Markov random fields and applications (series of lectures - part II)
A talk in the Cluster Group Stochastic Analysis series by
Tetyana Pasurek
| Abstract: | Lecture II: Existence and uniqueness problems for Markov fields: Comparing Dobrushin's and Ruelle's approaches.
Markov fields appear as Gibbs equilibrium states in statistical mechanics or as Markov networks or undirected graphical models in Big Data analysis and machine learning. The goal is to develop a unified theory that can then be applied to specific models (classical or quantum; on lattices Zd and general graphs or in the continuum Rd), covering a large amount of the results known so far.
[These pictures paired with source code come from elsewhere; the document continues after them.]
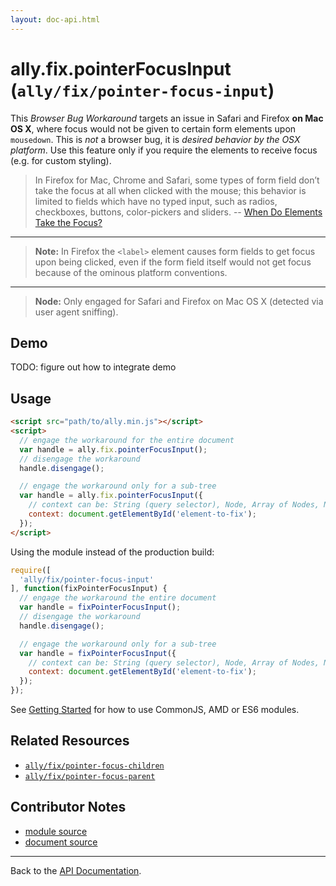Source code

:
 ```yaml
---
layout: doc-api.html
---
```


# ally.fix.pointerFocusInput (`ally/fix/pointer-focus-input`)

This *Browser Bug Workaround* targets an issue in Safari and Firefox **on Mac OS X**, where focus would not be given to certain form elements upon `mousedown`. This is *not* a browser bug, it is *desired behavior by the OSX platform*. Use this feature only if you require the elements to receive focus (e.g. for custom styling).

> In Firefox for Mac, Chrome and Safari, some types of form field don’t take the focus at all when clicked with the mouse; this behavior is limited to fields which have no typed input, such as radios, checkboxes, buttons, color-pickers and sliders.
> -- [When Do Elements Take the Focus?](http://www.sitepoint.com/when-do-elements-take-the-focus/)

---

> **Note:** In Firefox the `<label>` element causes form fields to get focus upon being clicked,
even if the form field itself would not get focus because of the ominous platform conventions.
---
> **Node:** Only engaged for Safari and Firefox on Mac OS X (detected via user agent sniffing).


## Demo

TODO: figure out how to integrate demo


## Usage

```html
<script src="path/to/ally.min.js"></script>
<script>
  // engage the workaround for the entire document
  var handle = ally.fix.pointerFocusInput();
  // disengage the workaround
  handle.disengage();

  // engage the workaround only for a sub-tree
  var handle = ally.fix.pointerFocusInput({
    // context can be: String (query selector), Node, Array of Nodes, NodeList, HTMLCollection
    context: document.getElementById('element-to-fix');
  });
</script>
```

Using the module instead of the production build:

```js
require([
  'ally/fix/pointer-focus-input'
], function(fixPointerFocusInput) {
  // engage the workaround the entire document
  var handle = fixPointerFocusInput();
  // disengage the workaround
  handle.disengage();

  // engage the workaround only for a sub-tree
  var handle = fixPointerFocusInput({
    // context can be: String (query selector), Node, Array of Nodes, NodeList, HTMLCollection
    context: document.getElementById('element-to-fix');
  });
});
```

See [Getting Started](../../getting-started.md) for how to use CommonJS, AMD or ES6 modules.


## Related Resources

* [`ally/fix/pointer-focus-children`](pointer-focus-children.md)
* [`ally/fix/pointer-focus-parent`](pointer-focus-parent.md)


## Contributor Notes

* [module source](https://github.com/medialize/ally.js/blob/build-modules/src/fix/pointer-focus-input.js)
* [document source](https://github.com/medialize/ally.js/blob/build-modules/docs/api/fix/pointer-focus-input.md)

---

Back to the [API Documentation](../README.md).

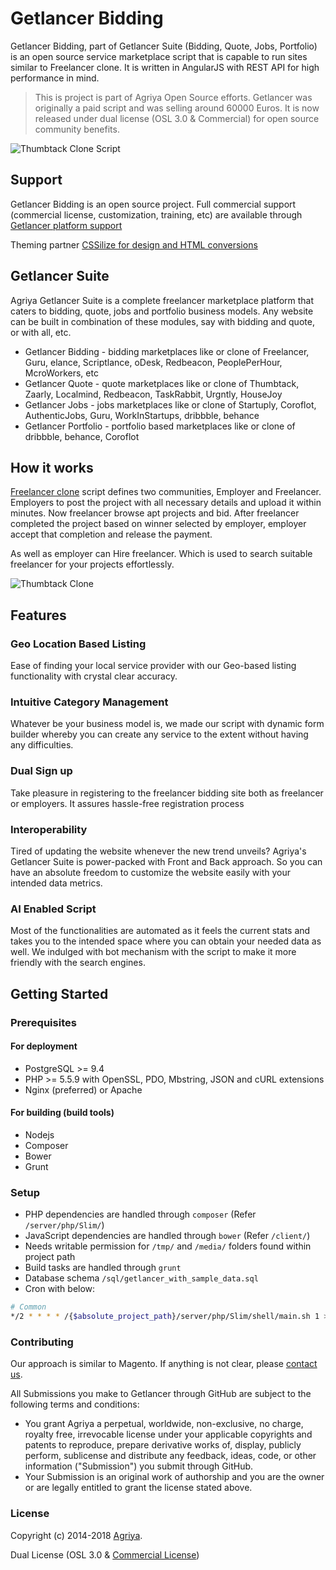# Getlancer Bidding

Getlancer Bidding, part of Getlancer Suite (Bidding, Quote, Jobs, Portfolio) is an open source service marketplace script that is capable to run sites similar to Freelancer clone. It is written in AngularJS with REST API for high performance in mind.

> This is project is part of Agriya Open Source efforts. Getlancer was originally a paid script and was selling around 60000 Euros. It is now released under dual license (OSL 3.0 & Commercial) for open source community benefits.

![Thumbtack Clone Script](https://user-images.githubusercontent.com/43058084/45251565-e7fd3500-b365-11e8-8e83-34f2983d6f67.png)


## Support

Getlancer Bidding is an open source project. Full commercial support (commercial license, customization, training, etc) are available through [Getlancer  platform support](https://www.agriya.com/products/freelancer-clone)

Theming partner [CSSilize for design and HTML conversions](http://cssilize.com/)

## Getlancer Suite

Agriya Getlancer Suite is a complete freelancer marketplace platform that caters to bidding, quote, jobs and portfolio business models. Any website can be built in combination of these modules, say with bidding and quote, or with all, etc.

* Getlancer Bidding - bidding marketplaces like or clone of Freelancer, Guru, elance, Scriptlance, oDesk, Redbeacon, PeoplePerHour, McroWorkers, etc
* Getlancer Quote - quote marketplaces like or clone of Thumbtack, Zaarly, Localmind, Redbeacon, TaskRabbit, Urgntly, HouseJoy
* Getlancer Jobs - jobs marketplaces like or clone of Startuply, Coroflot, AuthenticJobs, Guru, WorkInStartups, dribbble, behance
* Getlancer Portfolio - portfolio based marketplaces like or clone of dribbble, behance, Coroflot



## How it works

[Freelancer clone](https://www.agriya.com/products/freelancer-clone) script defines two communities, Employer and Freelancer. Employers to post the project with all necessary details and upload it within minutes. Now freelancer browse apt projects and bid. After freelancer completed the project based on winner selected by employer, employer accept that completion and release the payment.

As well as employer can Hire freelancer. Which is used to search suitable freelancer for your projects effortlessly.
 

![Thumbtack Clone](https://user-images.githubusercontent.com/43058084/45252743-aecec000-b379-11e8-8e42-aa13636f3c4b.png)

## Features

### Geo Location Based Listing

Ease of finding your local service provider with our Geo-based listing functionality with crystal clear accuracy.
  
### Intuitive Category Management

Whatever be your business model is, we made our script with dynamic form builder whereby you can create any service to the extent without having any difficulties.

### Dual Sign up

Take pleasure in registering to the freelancer bidding site both as freelancer or employers. It assures hassle-free registration process

### Interoperability

Tired of updating the website whenever the new trend unveils? Agriya's Getlancer Suite is power-packed with Front and Back approach. So you can have an absolute freedom to customize the website easily with your intended data metrics.

### AI Enabled Script

Most of the functionalities are automated as it feels the current stats and takes you to the intended space where you can obtain your needed data as well. We indulged with bot mechanism with the script to make it more friendly with the search engines.

## Getting Started

### Prerequisites

#### For deployment

* PostgreSQL >= 9.4
* PHP >= 5.5.9 with OpenSSL, PDO, Mbstring, JSON and cURL extensions
* Nginx (preferred) or Apache

#### For building (build tools)

* Nodejs
* Composer
* Bower
* Grunt

### Setup

* PHP dependencies are handled through `composer` (Refer `/server/php/Slim/`)
* JavaScript dependencies are handled through `bower` (Refer `/client/`)
* Needs writable permission for `/tmp/` and `/media/` folders found within project path
* Build tasks are handled through `grunt`
* Database schema `/sql/getlancer_with_sample_data.sql`
* Cron with below:
```bash
# Common
*/2 * * * * /{$absolute_project_path}/server/php/Slim/shell/main.sh 1 >> /{$absolute_project_path}/tmp/logs/shell.log 2 >> /{$absolute_project_path}/tmp/logs/shell.log
```

### Contributing

Our approach is similar to Magento. If anything is not clear, please [contact us](https://www.agriya.com/contact).

All Submissions you make to Getlancer through GitHub are subject to the following terms and conditions:

* You grant Agriya a perpetual, worldwide, non-exclusive, no charge, royalty free, irrevocable license under your applicable copyrights and patents to reproduce, prepare derivative works of, display, publicly perform, sublicense and distribute any feedback, ideas, code, or other information ("Submission") you submit through GitHub.
* Your Submission is an original work of authorship and you are the owner or are legally entitled to grant the license stated above. 


### License

Copyright (c) 2014-2018 [Agriya](https://www.agriya.com/).

Dual License (OSL 3.0 & [Commercial License](https://www.agriya.com/contact)) 
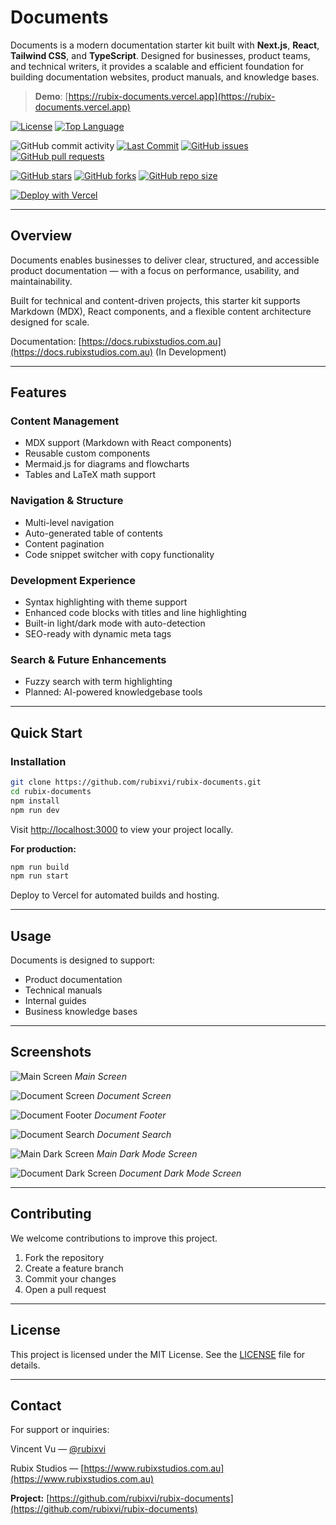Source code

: # Documents

Documents is a modern documentation starter kit built with **Next.js**, **React**, **Tailwind CSS**, and **TypeScript**. Designed for businesses, product teams, and technical writers, it provides a scalable and efficient foundation for building documentation websites, product manuals, and knowledge bases.

> **Demo**: [https://rubix-documents.vercel.app](https://rubix-documents.vercel.app)

[![License](https://img.shields.io/badge/license-MIT-green.svg)](LICENSE)
[![Top Language](https://img.shields.io/github/languages/top/rubixvi/rubix-documents)](https://github.com/rubixvi/rubix-documents)

![GitHub commit activity](https://img.shields.io/github/commit-activity/m/rubixvi/rubix-documents)
[![Last Commit](https://img.shields.io/github/last-commit/rubixvi/rubix-documents)](https://github.com/rubixvi/rubix-documents/commits)
[![GitHub issues](https://img.shields.io/github/issues/rubixvi/rubix-documents)](https://github.com/rubixvi/rubix-documents/issues)
[![GitHub pull requests](https://img.shields.io/github/issues-pr/rubixvi/rubix-documents)](https://github.com/rubixvi/rubix-documents/pulls)

[![GitHub stars](https://img.shields.io/github/stars/rubixvi/rubix-documents)](https://github.com/rubixvi/rubix-documents/stargazers)
[![GitHub forks](https://img.shields.io/github/forks/rubixvi/rubix-documents)](https://github.com/rubixvi/rubix-documents/network)
[![GitHub repo size](https://img.shields.io/github/repo-size/rubixvi/rubix-documents)](https://github.com/rubixvi/rubix-documents)

[![Deploy with Vercel](https://vercel.com/button)](https://vercel.com/new/clone?repository-url=https%3A%2F%2Fgithub.com%2Frubixvi%2Frubix-documents&project-name=my-documents&repository-name=my-documents&demo-title=Documents&demo-description=This%20Document%20Starter%20Kit%20is%20developed%20with%20Next.js%2C%20Tailwind%20CSS%20and%20TypeScript.%20It%20serves%20as%20a%20flexible%20and%20scalable%20foundation%20for%20building%20documentation%20websites%20or%20content-driven%20projects.&demo-url=https%3A%2F%2Frubix-documents.vercel.app%2F&demo-image=https%3A%2F%2Fgithub.com%2Frubixvi%2Frubix-documents%2Fblob%2Fmain%2Fpublic%2Fscreens%2Fscreen-1.png)

---

## Overview

Documents enables businesses to deliver clear, structured, and accessible product documentation — with a focus on performance, usability, and maintainability.

Built for technical and content-driven projects, this starter kit supports Markdown (MDX), React components, and a flexible content architecture designed for scale.

Documentation: [https://docs.rubixstudios.com.au](https://docs.rubixstudios.com.au) (In Development)

---

## Features

### Content Management

- MDX support (Markdown with React components)
- Reusable custom components
- Mermaid.js for diagrams and flowcharts
- Tables and LaTeX math support

### Navigation & Structure

- Multi-level navigation
- Auto-generated table of contents
- Content pagination
- Code snippet switcher with copy functionality

### Development Experience

- Syntax highlighting with theme support
- Enhanced code blocks with titles and line highlighting
- Built-in light/dark mode with auto-detection
- SEO-ready with dynamic meta tags

### Search & Future Enhancements

- Fuzzy search with term highlighting
- Planned: AI-powered knowledgebase tools

---

## Quick Start

### Installation

```bash
git clone https://github.com/rubixvi/rubix-documents.git
cd rubix-documents
npm install
npm run dev
```

Visit [http://localhost:3000](http://localhost:3000) to view your project locally.

**For production:**

```bash
npm run build
npm run start
```

Deploy to Vercel for automated builds and hosting.

---

## Usage

Documents is designed to support:

- Product documentation
- Technical manuals
- Internal guides
- Business knowledge bases

---

## Screenshots

![Main Screen](./public/screens/screen-1.png)
_Main Screen_

![Document Screen](./public/screens/screen-2.png)
_Document Screen_

![Document Footer](./public/screens/screen-3.png)
_Document Footer_

![Document Search](./public/screens/screen-4.png)
_Document Search_

![Main Dark Screen](./public/screens/screen-5.png)
_Main Dark Mode Screen_

![Document Dark Screen](./public/screens/screen-6.png)
_Document Dark Mode Screen_

---

## Contributing

We welcome contributions to improve this project.

1. Fork the repository
2. Create a feature branch
3. Commit your changes
4. Open a pull request

---

## License

This project is licensed under the MIT License. See the [LICENSE](./LICENSE) file for details.

---

## Contact

For support or inquiries:

Vincent Vu — [@rubixvi](https://x.com/rubixvi)

Rubix Studios — [https://www.rubixstudios.com.au](https://www.rubixstudios.com.au)

**Project:** [https://github.com/rubixvi/rubix-documents](https://github.com/rubixvi/rubix-documents)
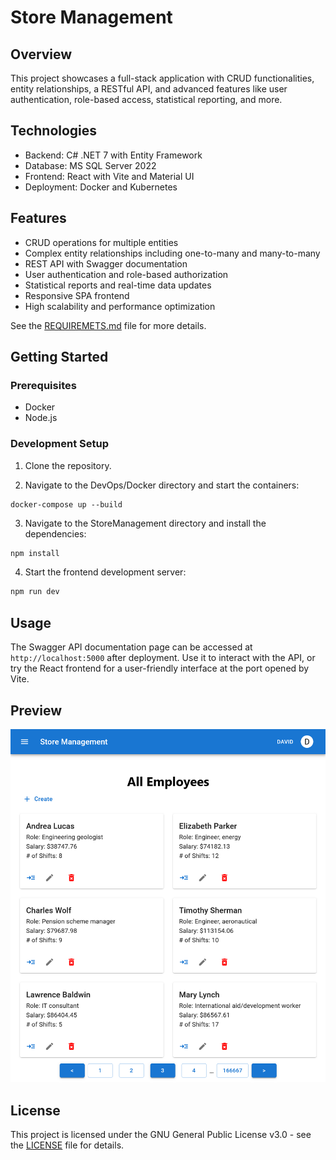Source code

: # Store Management

## Overview

This project showcases a full-stack application with CRUD functionalities, entity relationships, a RESTful API, and advanced features like user authentication, role-based access, statistical reporting, and more.

## Technologies

- Backend: C# .NET 7 with Entity Framework
- Database: MS SQL Server 2022
- Frontend: React with Vite and Material UI
- Deployment: Docker and Kubernetes

## Features

- CRUD operations for multiple entities
- Complex entity relationships including one-to-many and many-to-many
- REST API with Swagger documentation
- User authentication and role-based authorization
- Statistical reports and real-time data updates
- Responsive SPA frontend
- High scalability and performance optimization

See the [REQUIREMETS.md](./REQUIREMENTS.md) file for more details.

## Getting Started

### Prerequisites

- Docker
- Node.js

### Development Setup

1. Clone the repository.

2. Navigate to the DevOps/Docker directory and start the containers:

```
docker-compose up --build
```

3. Navigate to the StoreManagement directory and install the dependencies:

```bash
npm install
```

4. Start the frontend development server:

```bash
npm run dev
```

## Usage

The Swagger API documentation page can be accessed at `http://localhost:5000` after deployment. Use it to interact with the API, or try the React frontend for a user-friendly interface at the port opened by Vite.

## Preview

![Employee List Preview](./Media/employees.png)

## License

This project is licensed under the GNU General Public License v3.0 - see the [LICENSE](./LICENSE) file for details.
In particular, we address the problems of existence and uniqueness of Markov fields, their mixing properties and dimension-free estimates of convergence rates. We also connect the two basic approaches - Dobrushin's theory of weak dependence and Ruelle's superstability estimates - and extend them to unbounded interactions and irregular underlying spaces.
We discuss the existence and uniqueness problems for Markov fields in the framework of Dobrushin's contraction method and its local versions. As a by-product of our approach (or as a particularly simple case), we provide an elementary and self-contained proof of Harris' ergodic theorem for Markov chains in the spirit of Hairer and Mattingly (2008). |